Oct 19 10:36:29 devhost kernel: NFS: v4 server nas.xyzzy.ka8zrt.com does not accept raw uid/gids. Reenabling the idmapper.
Oct 19 10:36:24 devhost nfsidmap[1840]: nss_name_to_gid: name  'cinnion@xyzzy.ka8zrt.com' does not map into domain 'ka8zrt.com'

This combination gave me the critical clue… idmapd might need tweaked. Sure enough, changing the domain name in /etc/idmapd.conf fixed that issue, and I am preparing to push that change out to all my other hosts. More on that in a bit.

So, to do the upgrade, I just selected the dropdown on the TrueNAS Core to select the latest stable TrueNAS SCALE release as documented in the migration guide as the update train. I then told it to download and apply the update, and about 30 minutes later… voilà (I love autocorrect for helping me add that accented character!). And here, I noticed the first of the minor gotchas… when trying to get at my home directory, I was getting an “Unknown error 521“. It turns out that the host I was using to do my testing had stale NFS information. Easy enough, just reboot to clear that mount to start fresh, and sure enough, it worked. (Sorry. No, I did not try just restarting the automounter or such, it is just a development server I use.)

Now, a second glitch I have run into is with ansible. I use a redis cache for storing facts about all my hosts, and it was confused and trying to use the path to python which was on the FreeBSD install of TrueNAS Core, not the one for the debian based TrueNAS SCALE. Easy fix…

[root@resune ansible]# redis-cli
127.0.0.1:6379> del ansible_factsnas

And after that, my gather-facts playbook (full playbook can be seen here) got a second error. While it detects the server as a libvirt host, libvirt is apparently not running.

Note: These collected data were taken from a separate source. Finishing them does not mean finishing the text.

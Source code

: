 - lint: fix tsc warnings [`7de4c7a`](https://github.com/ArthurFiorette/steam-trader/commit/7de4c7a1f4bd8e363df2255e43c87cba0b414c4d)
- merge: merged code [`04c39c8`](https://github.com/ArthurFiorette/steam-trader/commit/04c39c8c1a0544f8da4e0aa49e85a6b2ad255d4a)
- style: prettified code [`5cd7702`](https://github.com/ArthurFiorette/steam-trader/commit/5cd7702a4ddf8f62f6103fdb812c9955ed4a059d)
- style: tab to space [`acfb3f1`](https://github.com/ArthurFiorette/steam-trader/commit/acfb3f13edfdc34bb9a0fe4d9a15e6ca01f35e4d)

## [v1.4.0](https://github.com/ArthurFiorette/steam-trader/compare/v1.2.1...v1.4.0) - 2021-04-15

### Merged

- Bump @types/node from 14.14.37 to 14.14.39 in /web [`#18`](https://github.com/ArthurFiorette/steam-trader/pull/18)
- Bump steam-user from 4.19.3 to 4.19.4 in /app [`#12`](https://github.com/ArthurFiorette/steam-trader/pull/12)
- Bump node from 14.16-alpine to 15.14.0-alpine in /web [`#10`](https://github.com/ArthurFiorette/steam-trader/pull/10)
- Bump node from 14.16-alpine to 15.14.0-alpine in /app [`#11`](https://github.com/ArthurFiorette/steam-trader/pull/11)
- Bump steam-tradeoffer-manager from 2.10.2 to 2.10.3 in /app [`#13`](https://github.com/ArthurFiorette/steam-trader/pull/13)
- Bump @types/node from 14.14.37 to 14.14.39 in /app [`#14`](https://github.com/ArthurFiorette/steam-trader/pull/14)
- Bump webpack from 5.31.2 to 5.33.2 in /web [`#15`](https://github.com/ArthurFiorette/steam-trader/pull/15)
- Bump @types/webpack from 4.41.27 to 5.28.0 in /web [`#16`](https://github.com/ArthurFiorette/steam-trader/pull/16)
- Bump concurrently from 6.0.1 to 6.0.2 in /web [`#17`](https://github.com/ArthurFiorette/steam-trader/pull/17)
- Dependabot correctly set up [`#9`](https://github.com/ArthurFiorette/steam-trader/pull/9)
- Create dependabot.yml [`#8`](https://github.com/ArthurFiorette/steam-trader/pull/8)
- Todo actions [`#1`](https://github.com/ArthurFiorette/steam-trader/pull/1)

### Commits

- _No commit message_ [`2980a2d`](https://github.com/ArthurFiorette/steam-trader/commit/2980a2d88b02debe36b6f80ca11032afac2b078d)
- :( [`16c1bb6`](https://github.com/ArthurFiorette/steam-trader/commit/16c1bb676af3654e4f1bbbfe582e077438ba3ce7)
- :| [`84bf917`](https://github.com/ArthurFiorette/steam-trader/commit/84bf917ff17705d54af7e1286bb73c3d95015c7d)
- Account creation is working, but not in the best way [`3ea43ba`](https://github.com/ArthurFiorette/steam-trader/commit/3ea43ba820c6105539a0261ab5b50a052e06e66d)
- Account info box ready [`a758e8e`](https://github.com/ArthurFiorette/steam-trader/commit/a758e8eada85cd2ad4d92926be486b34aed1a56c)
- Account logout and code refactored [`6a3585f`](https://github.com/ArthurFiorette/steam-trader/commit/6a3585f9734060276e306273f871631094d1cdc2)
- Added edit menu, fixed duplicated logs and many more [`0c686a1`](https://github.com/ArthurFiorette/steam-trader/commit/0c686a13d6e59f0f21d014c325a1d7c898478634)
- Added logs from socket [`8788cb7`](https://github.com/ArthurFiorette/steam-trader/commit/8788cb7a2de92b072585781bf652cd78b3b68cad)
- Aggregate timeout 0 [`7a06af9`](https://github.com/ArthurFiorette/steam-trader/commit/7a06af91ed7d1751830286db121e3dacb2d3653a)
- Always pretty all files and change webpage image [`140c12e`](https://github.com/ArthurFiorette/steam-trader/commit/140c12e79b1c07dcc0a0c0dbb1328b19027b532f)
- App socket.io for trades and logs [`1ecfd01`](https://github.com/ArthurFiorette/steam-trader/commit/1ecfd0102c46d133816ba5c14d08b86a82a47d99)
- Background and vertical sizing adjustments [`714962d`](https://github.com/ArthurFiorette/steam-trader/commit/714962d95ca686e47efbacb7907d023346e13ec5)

Another easy fix… I just change

   - name: Get guest virtual machines
      virt:
        command: list_vms
      register: list_vms
      when:
        - ansible_facts['virtualization_role'] == "host"
        - inventory_hostname != 'planys'

    - name: Save guest virtual hosts as cachable fact
      set_fact:
        cacheable: yes
        guest_vms: "{{ list_vms.list_vms }}"
      when:
        - ansible_facts['virtualization_role'] == "host"
        - inventory_hostname != 'planys'

to

   - name: Get guest virtual machines
      virt:
        command: list_vms
      register: list_vms
      when:
        - ansible_facts['virtualization_role'] == "host"
        - inventory_hostname != 'planys'
        - inventory_hostname != 'nas'

    - name: Save guest virtual hosts as cachable fact
      set_fact:
        cacheable: yes
        guest_vms: "{{ list_vms.list_vms }}"
      when:
        - ansible_facts['virtualization_role'] == "host"
        - inventory_hostname != 'planys'
        - inventory_hostname != 'nas'

Notice the additional lines at the end of each task? Easy enough, and if/when I decide to actually host a virtual host there, I just remove those lines. But I am not likely to do that, as this is not as beefy a server as the one on which I run my virtual machines, such as my web server, which is dedicated to that task and currently has 4x the RAM and faster CPUs. And it certainly is the case given that the ZFS cache is taking around 75% of the RAM in this machine!

Now, to cleanup tasks, such as to copy my home directories from the old machine. Sure to take some time…